Exercise » What lines in the records include the string "logs"? Return each one.

[Entries supplied]

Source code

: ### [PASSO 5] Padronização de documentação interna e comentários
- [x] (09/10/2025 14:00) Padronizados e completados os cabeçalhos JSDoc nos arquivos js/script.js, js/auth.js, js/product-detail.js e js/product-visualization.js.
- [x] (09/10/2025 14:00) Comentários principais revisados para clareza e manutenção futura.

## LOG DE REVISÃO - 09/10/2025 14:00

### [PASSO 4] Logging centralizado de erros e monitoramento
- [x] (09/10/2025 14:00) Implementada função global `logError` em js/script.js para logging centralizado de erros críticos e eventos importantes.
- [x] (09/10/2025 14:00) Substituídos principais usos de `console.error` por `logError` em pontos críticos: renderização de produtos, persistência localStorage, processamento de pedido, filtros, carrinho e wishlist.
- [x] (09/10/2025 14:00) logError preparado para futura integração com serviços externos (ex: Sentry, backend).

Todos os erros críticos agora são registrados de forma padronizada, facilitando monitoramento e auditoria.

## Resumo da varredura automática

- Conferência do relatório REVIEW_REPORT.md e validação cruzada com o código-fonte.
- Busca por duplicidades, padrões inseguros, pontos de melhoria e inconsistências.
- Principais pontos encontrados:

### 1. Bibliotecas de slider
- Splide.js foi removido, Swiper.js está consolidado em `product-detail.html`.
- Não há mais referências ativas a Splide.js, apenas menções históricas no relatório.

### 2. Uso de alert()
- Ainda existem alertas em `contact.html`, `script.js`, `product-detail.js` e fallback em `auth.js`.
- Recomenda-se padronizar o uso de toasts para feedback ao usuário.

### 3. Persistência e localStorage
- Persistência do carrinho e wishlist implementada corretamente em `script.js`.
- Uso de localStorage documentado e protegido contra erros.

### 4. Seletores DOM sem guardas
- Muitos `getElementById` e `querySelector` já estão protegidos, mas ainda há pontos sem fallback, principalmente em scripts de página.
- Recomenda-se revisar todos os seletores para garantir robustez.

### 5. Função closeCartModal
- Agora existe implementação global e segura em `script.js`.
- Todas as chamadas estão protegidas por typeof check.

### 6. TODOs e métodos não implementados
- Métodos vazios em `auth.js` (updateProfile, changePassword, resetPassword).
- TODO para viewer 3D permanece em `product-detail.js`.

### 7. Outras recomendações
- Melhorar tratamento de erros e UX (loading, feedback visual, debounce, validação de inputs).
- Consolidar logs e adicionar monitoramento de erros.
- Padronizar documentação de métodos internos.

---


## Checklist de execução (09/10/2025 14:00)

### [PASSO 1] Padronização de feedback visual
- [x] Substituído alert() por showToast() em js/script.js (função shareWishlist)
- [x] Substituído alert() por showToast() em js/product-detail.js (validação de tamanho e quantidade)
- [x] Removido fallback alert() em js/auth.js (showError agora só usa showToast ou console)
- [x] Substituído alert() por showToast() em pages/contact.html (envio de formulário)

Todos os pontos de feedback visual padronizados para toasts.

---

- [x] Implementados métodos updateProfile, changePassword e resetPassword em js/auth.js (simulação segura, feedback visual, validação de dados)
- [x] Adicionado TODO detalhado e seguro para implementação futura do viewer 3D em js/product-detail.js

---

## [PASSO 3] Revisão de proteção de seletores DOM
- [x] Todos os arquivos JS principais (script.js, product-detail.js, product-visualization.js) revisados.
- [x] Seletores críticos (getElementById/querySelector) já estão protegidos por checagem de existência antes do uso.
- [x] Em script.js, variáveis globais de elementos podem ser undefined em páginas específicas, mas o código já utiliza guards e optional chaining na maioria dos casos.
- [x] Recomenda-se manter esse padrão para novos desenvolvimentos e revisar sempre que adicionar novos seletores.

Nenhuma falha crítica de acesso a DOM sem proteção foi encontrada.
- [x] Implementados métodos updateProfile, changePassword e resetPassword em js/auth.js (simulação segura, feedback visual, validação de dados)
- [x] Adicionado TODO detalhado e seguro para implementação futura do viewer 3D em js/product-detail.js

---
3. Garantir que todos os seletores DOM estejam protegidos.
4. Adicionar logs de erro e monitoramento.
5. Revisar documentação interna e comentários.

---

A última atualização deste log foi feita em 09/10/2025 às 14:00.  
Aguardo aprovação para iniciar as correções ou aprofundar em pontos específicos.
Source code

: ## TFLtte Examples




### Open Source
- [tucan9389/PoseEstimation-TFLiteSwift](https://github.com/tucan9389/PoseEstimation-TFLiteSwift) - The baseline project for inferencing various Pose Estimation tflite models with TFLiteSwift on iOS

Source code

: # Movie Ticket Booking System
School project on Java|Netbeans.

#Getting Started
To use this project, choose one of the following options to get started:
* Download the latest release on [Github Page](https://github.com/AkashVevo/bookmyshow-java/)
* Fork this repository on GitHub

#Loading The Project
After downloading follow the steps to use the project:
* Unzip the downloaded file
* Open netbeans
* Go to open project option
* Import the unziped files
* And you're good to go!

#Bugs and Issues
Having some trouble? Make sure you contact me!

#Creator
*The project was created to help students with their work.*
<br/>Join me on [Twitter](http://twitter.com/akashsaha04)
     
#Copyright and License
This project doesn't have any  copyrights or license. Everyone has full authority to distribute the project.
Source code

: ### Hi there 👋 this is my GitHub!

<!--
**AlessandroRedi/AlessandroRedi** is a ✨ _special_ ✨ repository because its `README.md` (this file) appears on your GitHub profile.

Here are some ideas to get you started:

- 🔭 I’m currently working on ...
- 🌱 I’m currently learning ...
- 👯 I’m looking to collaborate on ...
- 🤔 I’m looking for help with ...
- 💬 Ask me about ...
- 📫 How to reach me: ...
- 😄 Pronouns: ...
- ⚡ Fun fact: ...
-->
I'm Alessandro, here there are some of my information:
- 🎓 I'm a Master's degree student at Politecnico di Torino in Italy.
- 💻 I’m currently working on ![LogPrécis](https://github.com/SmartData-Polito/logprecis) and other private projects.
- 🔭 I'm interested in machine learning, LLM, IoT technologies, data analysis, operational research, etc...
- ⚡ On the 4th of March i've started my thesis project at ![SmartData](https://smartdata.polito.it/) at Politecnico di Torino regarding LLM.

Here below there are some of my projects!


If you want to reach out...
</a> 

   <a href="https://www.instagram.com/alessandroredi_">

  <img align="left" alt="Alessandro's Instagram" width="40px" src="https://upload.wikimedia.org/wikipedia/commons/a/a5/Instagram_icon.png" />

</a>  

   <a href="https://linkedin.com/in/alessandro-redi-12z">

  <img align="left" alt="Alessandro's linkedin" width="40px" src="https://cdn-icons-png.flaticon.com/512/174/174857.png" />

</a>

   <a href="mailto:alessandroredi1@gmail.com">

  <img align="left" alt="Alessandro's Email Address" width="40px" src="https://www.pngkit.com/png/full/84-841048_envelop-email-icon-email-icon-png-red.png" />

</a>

[/Entries supplied]

Output below »
- Consolidar logs e adicionar monitoramento de erros.
4. Adicionar logs de erro e monitoramento.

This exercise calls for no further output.